Avólio é um dos muitos casos de caça a torturadores deflagrado após os governos militares. Grupos de direitos humanos prometem guerra sem trégua aos que ocupam cargos públicos de confiança.

Caçadores de nazistas
O estilo lembra o dos caçadores de nazistas. ``Aonde estiverem, nós vamos procurá-los, identificá-los e denunciá-los", diz Ivan Seixas, da Comissão de Familiares de Mortos e Desaparecidos.
Curiosamente, a caça começou em um governo supostamente de esquerda. No primeiro governo de Leonel Brizola (PDT) no Rio, em 1985, o Tortura Nunca Mais revelou que o coronel Walter Jacarandá, indicado para diretor do Corpo de Bombeiros, era torturador.
Quando a foto de Jacarandá saiu nos jornais, o então secretário de Transportes, Brandão Monteiro, jogou mais lenha na fogueira: ex-preso político, afirmou que Jacarandá exercia o ``ofício" de torturar com ``perfeccionismo e entusiasmo". Jacarandá perdeu o cargo.
Foi o primeiro passo para que o Tortura Nunca Mais se credenciasse como principal grupo de caça a torturadores. Trinta deles já foram "abatidos.
Vale tudo nessa guerra. Mas as fontes são jornais e os diários oficiais dos Estados. Helena Grecco, 79, do Tortura Nunca Mais de Minas Gerais, vasculha as páginas de nomeações em todo início de governo.
Grecco tem cuidado especial com as páginas sobre nomeações para áreas de segurança pública. São nesses órgãos que costumam se alojar os torturadores.
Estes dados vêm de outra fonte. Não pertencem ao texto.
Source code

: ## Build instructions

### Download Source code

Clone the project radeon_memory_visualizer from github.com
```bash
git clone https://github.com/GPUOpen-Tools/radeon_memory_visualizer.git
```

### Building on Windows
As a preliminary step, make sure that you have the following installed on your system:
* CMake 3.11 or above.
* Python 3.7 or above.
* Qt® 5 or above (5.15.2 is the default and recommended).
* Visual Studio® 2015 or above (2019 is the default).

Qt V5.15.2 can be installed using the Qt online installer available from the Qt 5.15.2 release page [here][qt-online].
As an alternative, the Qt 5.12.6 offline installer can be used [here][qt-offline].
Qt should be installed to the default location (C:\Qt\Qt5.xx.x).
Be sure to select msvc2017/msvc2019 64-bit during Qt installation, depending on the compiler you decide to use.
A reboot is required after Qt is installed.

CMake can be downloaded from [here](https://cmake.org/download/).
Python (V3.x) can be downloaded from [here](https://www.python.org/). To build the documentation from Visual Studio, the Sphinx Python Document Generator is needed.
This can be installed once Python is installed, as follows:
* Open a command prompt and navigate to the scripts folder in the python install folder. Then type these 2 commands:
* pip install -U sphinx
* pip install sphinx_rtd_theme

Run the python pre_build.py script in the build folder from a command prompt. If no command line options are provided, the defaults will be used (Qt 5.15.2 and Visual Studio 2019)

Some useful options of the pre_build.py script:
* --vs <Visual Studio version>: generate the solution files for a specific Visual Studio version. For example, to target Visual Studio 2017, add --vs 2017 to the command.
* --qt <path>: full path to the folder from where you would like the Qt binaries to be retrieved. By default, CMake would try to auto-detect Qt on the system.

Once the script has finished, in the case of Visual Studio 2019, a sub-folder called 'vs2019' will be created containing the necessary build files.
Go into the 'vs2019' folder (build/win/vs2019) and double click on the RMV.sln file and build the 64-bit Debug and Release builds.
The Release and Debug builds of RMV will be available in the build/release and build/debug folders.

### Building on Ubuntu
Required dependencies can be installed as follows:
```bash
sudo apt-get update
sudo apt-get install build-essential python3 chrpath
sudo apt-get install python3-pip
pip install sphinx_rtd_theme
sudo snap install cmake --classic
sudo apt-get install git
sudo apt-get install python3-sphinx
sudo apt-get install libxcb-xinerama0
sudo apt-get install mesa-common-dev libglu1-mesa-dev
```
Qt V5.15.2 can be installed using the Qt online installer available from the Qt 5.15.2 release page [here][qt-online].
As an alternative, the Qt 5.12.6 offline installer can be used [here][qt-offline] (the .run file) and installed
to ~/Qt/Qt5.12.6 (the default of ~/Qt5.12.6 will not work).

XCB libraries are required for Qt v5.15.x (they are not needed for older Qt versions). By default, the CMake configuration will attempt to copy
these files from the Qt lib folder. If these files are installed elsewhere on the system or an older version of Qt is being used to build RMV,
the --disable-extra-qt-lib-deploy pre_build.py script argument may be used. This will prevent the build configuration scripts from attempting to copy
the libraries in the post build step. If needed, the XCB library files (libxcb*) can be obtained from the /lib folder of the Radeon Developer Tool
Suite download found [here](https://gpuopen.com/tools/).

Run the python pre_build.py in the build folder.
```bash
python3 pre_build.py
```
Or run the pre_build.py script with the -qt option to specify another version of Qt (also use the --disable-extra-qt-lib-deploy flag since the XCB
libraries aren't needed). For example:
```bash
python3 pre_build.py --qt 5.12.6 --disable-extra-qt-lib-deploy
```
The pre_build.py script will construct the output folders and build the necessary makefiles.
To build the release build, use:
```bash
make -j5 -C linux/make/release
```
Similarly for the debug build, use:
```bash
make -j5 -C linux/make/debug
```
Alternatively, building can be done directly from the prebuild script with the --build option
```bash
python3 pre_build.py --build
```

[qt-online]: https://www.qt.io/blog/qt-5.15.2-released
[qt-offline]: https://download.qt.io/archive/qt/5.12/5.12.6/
Identificado um torturador, o caminho é quase sempre o mesmo. A principal fonte de consultas é o projeto ``Brasil: Nunca Mais", o documento mais completo sobre a tortura no Brasil, que completa hoje dez anos. Na 27ª edição, já vendeu mais de 200 mil exemplares.
Coordenado pela Arquidiocese de São Paulo, o ``Brasil: Nunca Mais" traz o nome de 28 mil pessoas envolvidas no aparato repressivo do regime militar. A parte mais importante é a lista com 444 torturadores.
A segunda etapa da caça ao torturador é a chamada execração pública. Dossiês com seus históricos são enviados a autoridades e a outros alvos.
Uma delas são as redações dos jornais. Dependendo do peso político do torturador, os dossiês podem atravessar fronteiras e bater à porta de grupos como a Anistia Internacional, em Londres, como no caso de Avólio.
Os caçadores têm outros importantes aliados, como o SOS Torture, da Suíça, e o Human Rights Watch, principal grupo americano de defesa de direitos humanos, que acaba de abrir escritório no Brasil.
Na malha fina da caça aos torturadores, caem os mais diferentes tipos de pessoas. Em 1989, foi a vez do advogado João Lucena Leal. Ele foi identificado ao defender os assassinos do seringueiro Chico Mendes.
Consta do ``Brasil: Nunca Mais" que Leal torturou presos políticos em Fortaleza, quando era da polícia (1970-1973). Outro que entrou no alvo, sem ser abatido, foi o coronel Dalmo Lúcio Muniz Cirillo.
Apontado como torturador pelo ``Brasil: Nunca Mais", Cirillo foi condecorado em 1993 por Itamar Franco com a medalha de Cavaleiro da Ordem do Mérito das Forças Armadas.

Novos alvos
O regime militar não é o único alvo do grupo. Hoje, faz campanha para o Exército punir os responsáveis pela morte do cadete Márcio Lapoente, 18.
Lapoente morreu por maus-tratos em 90, em treinamento na Academia Militar de Agulhas Negras, em Resende (RJ). O capitão Antônio Carlos de Pessoa foi condenado a três meses de prisão, mas cumpriu pena em liberdade.
A caça aos torturadores não tem fronteiras. Durante entrevista em uma praça de Assunção, em 1985, Jaime Wright, coordenador do ``Brasil: Nunca Mais", revelou que o então embaixador do Brasil no Paraguai, Mário de Mello Mattos, era torturador.
Mattos, que era general do Exército, morreu após deixar a embaixada. Segundo o ``Brasil: Nunca Mais", ele torturou quando era coronel do 1º Regimento de Obuses, no Rio.
A caça conta às vezes com a ajuda de ex-inimigos. Quando Roberto de Araújo Porto assumiu a direção da Polícia Federal em Pernambuco, em 93, policiais ajudaram a derrubá-lo. Segundo o ``Brasil: Nunca Mais", Porto torturou em 70, na PF do Ceará.